Early 7th Century Scabbard Mount

  Scabbard mount 1  The Lancaster area in the early 7th century remains a fascinating mystery, with no surviving documents referring to it. After the withdrawal of Rome in the late 4th and early 5th century various British kingdoms grew to fill the power vacuum left as the Romans withdrew.

Lancaster was probably on the fringes of the two or three British kingdoms – Craven and Elmet to the west and the powerful British kingdom of Rheged to the north. Rheged was based around Carlisle and the Eden Valley and Lancaster may have become part of that kingdom in the early 6th century.

Items such as this Anglo-Saxon scabbard mount help to provide us with evidence as to who was in the area at the time. Evidence that is extremely thin on the ground for this area in this time period.


It is likely that Edwin (616-32/3) and his successor, Oswald (634-42) expanded the influence of the Anglo-Saxon Kingdom of Northumbria into the area around Lancaster from the 620s onwards (around 622 Edwin took control of the Isles of Man and Anglesey). However, it is only following the accession of Ecgfrith in 670 that the area that became Lancashire and Cheshire definitely seems to have become part of the Kingdom of Northumbria.

The report for the coroner states that it “belongs to a growing group of pyramidal mounts typically associated with a sword scabbard. Their precise function is uncertain, but they may have helped secure swords in their scabbard by means of a strap running through the transverse bar on the base. Though relatively uncommon as grave finds, they are familiar as stray finds with ever-increasing numbers recorded on the PAS database. Examples decorated with recessed triangles are especially numerous, although often with fewer triangles on each face. They exist in both silver and copper-alloy”. Similar examples are from Cambridgeshire, Wiltshire, Kilham (East Riding of Yorkshire) and Berkshire. Originally finds of similar scabbard mounts were largely based in East Anglia, but the distribution is slowly broadening over time. The Anglo-Saxon mount tends to have the transverse bar, as opposed to Continental examples which are made to be pierced vertically or riveted.

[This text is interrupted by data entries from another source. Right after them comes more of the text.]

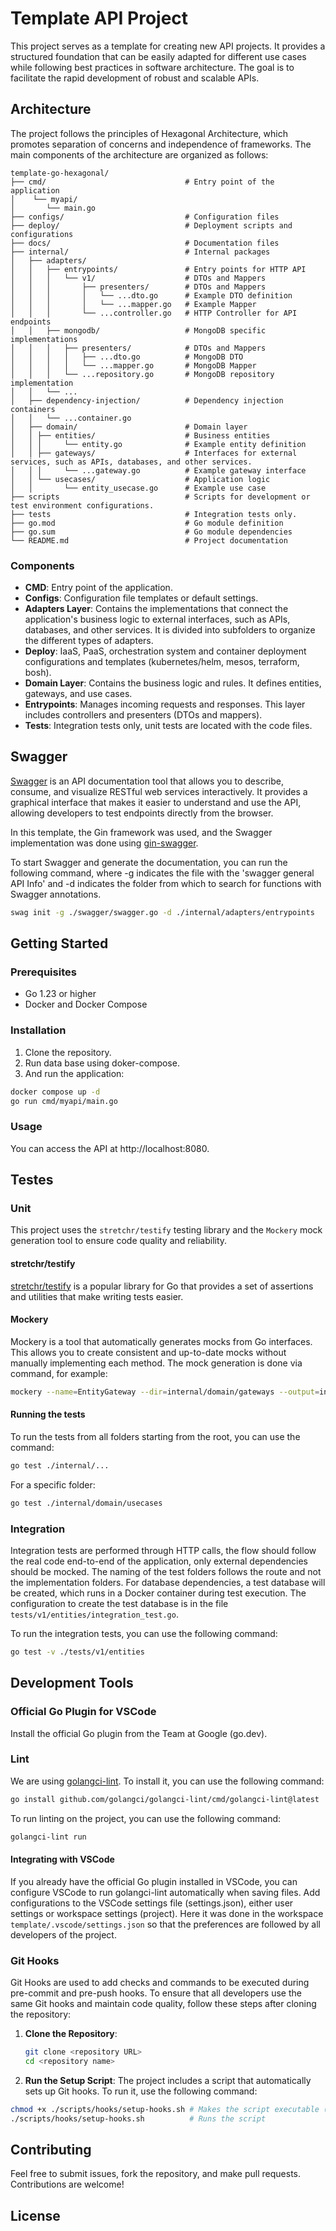 # Template API Project

This project serves as a template for creating new API projects. It provides a structured foundation that can be easily adapted for different use cases while following best practices in software architecture. The goal is to facilitate the rapid development of robust and scalable APIs.

## Architecture

The project follows the principles of Hexagonal Architecture, which promotes separation of concerns and independence of frameworks. The main components of the architecture are organized as follows:
```
template-go-hexagonal/
├── cmd/                               # Entry point of the application
│    └── myapi/
│       └── main.go                 
├── configs/                           # Configuration files
├── deploy/                            # Deployment scripts and configurations
├── docs/                              # Documentation files 
├── internal/                          # Internal packages
│   ├── adapters/
│   │   ├── entrypoints/               # Entry points for HTTP API
│   │   │   └── v1/                    # DTOs and Mappers
│   │   │       ├── presenters/        # DTOs and Mappers
│   │   │       │   └── ...dto.go      # Example DTO definition
│   │   │       │   └── ...mapper.go   # Example Mapper
│   │   │       └── ...controller.go   # HTTP Controller for API endpoints
│   │   ├── mongodb/                   # MongoDB specific implementations
│   │   │   ├── presenters/            # DTOs and Mappers
│   │   │   │   ├── ...dto.go          # MongoDB DTO
│   │   │   │   └── ...mapper.go       # MongoDB Mapper
│   │   │   └── ...repository.go       # MongoDB repository implementation
│   │   └── ... 
│   ├── dependency-injection/          # Dependency injection containers
│   │   └── ...container.go
│   ├── domain/                        # Domain layer
│   │ ├── entities/                    # Business entities
│   │ │     └── entity.go              # Example entity definition
│   │ ├── gateways/                    # Interfaces for external services, such as APIs, databases, and other services.
│   │ │     └── ...gateway.go          # Example gateway interface
│   │ └── usecases/                    # Application logic
│   │       └── entity_usecase.go      # Example use case
├── scripts                            # Scripts for development or test environment configurations.
├── tests                              # Integration tests only.
├── go.mod                             # Go module definition 
├── go.sum                             # Go module dependencies 
└── README.md                          # Project documentation
```

### Components

- **CMD**: Entry point of the application.
- **Configs**: Configuration file templates or default settings.
- **Adapters Layer**: Contains the implementations that connect the application's business logic to external interfaces, such as APIs, databases, and other services. It is divided into subfolders to organize the different types of adapters.
- **Deploy**: IaaS, PaaS, orchestration system and container deployment configurations and templates (kubernetes/helm, mesos, terraform, bosh).
- **Domain Layer**: Contains the business logic and rules. It defines entities, gateways, and use cases.
- **Entrypoints**: Manages incoming requests and responses. This layer includes controllers and presenters (DTOs and mappers).
- **Tests**: Integration tests only, unit tests are located with the code files.

## Swagger
[Swagger](https://swagger.io/) is an API documentation tool that allows you to describe, consume, and visualize RESTful web services interactively. It provides a graphical interface that makes it easier to understand and use the API, allowing developers to test endpoints directly from the browser.

In this template, the Gin framework was used, and the Swagger implementation was done using [gin-swagger](https://github.com/swaggo/gin-swagger).

To start Swagger and generate the documentation, you can run the following command, where -g indicates the file with the 'swagger general API Info' and -d indicates the folder from which to search for functions with Swagger annotations.
```bash
swag init -g ./swagger/swagger.go -d ./internal/adapters/entrypoints
```

## Getting Started

### Prerequisites

- Go 1.23 or higher
- Docker and Docker Compose

### Installation

1. Clone the repository.
2. Run data base using doker-compose.
3. And run the application:

```bash
docker compose up -d
go run cmd/myapi/main.go
```

### Usage
You can access the API at http://localhost:8080.

## Testes

### Unit

This project uses the `stretchr/testify` testing library and the `Mockery` mock generation tool to ensure code quality and reliability.

#### stretchr/testify

[stretchr/testify](https://github.com/stretchr/testify) is a popular library for Go that provides a set of assertions and utilities that make writing tests easier.

#### Mockery
Mockery is a tool that automatically generates mocks from Go interfaces. This allows you to create consistent and up-to-date mocks without manually implementing each method. The mock generation is done via command, for example:

```bash
mockery --name=EntityGateway --dir=internal/domain/gateways --output=internal/domain/gateways/mocks --outpkg=mocks
```

#### Running the tests
To run the tests from all folders starting from the root, you can use the command:


```bash
go test ./internal/...
```

For a specific folder:

```bash
go test ./internal/domain/usecases
```

### Integration
Integration tests are performed through HTTP calls, the flow should follow the real code end-to-end of the application, only external dependencies should be mocked.
The naming of the test folders follows the route and not the implementation folders.
For database dependencies, a test database will be created, which runs in a Docker container during test execution. The configuration to create the test database is in the file `tests/v1/entities/integration_test.go`.

To run the integration tests, you can use the following command:


```bash
go test -v ./tests/v1/entities
```

## Development Tools

### Official Go Plugin for VSCode
Install the official Go plugin from the Team at Google (go.dev).

### Lint

We are using [golangci-lint](https://github.com/golangci/golangci-lint). To install it, you can use the following command:

```bash
go install github.com/golangci/golangci-lint/cmd/golangci-lint@latest
```

To run linting on the project, you can use the following command:

```bash
golangci-lint run
```

#### Integrating with VSCode
If you already have the official Go plugin installed in VSCode, you can configure VSCode to run golangci-lint automatically when saving files. 
Add configurations to the VSCode settings file (settings.json), either user settings or workspace settings (project).
Here it was done in the workspace `template/.vscode/settings.json` so that the preferences are followed by all developers of the project.

### Git Hooks
Git Hooks are used to add checks and commands to be executed during pre-commit and pre-push hooks.
To ensure that all developers use the same Git hooks and maintain code quality, follow these steps after cloning the repository:

1. **Clone the Repository**:
   ```bash
   git clone <repository URL>
   cd <repository name>
   ```
2. **Run the Setup Script**:
The project includes a script that automatically sets up Git hooks. To run it, use the following command:
```bash
chmod +x ./scripts/hooks/setup-hooks.sh # Makes the script executable (only the first time)
./scripts/hooks/setup-hooks.sh          # Runs the script
```

## Contributing
Feel free to submit issues, fork the repository, and make pull requests. Contributions are welcome!

## License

This is therefore an Anglo-Saxon object in an area where the Anglo-Saxons had a minimal presence at best. Over Kellet is near Carnforth, based on the River Keer at the head of Morecambe Bay. It lies on a road that cuts across to the Bay from Kirby Lonsdale, which stands at the head of Lonsdale and on the major route across the Pennines via the Aire Gap. Was this therefore a wealthy traveller? We know that the Anglo-Saxons came over to the west side – Edwin was exiled for a time at Gwynedd in North Wales and Oswald at Dal Riata around Kintyre and Mull. Edwin will have needed a jumping-off point for attacking Man – although this has been assumed to be further north from around Carlisle. This area, on the very southern edge of Rheged, or the western end of Craven/Elmet is unknown, but this object helps to give us a small, but significant insight into understanding who was in the area in the early 600s.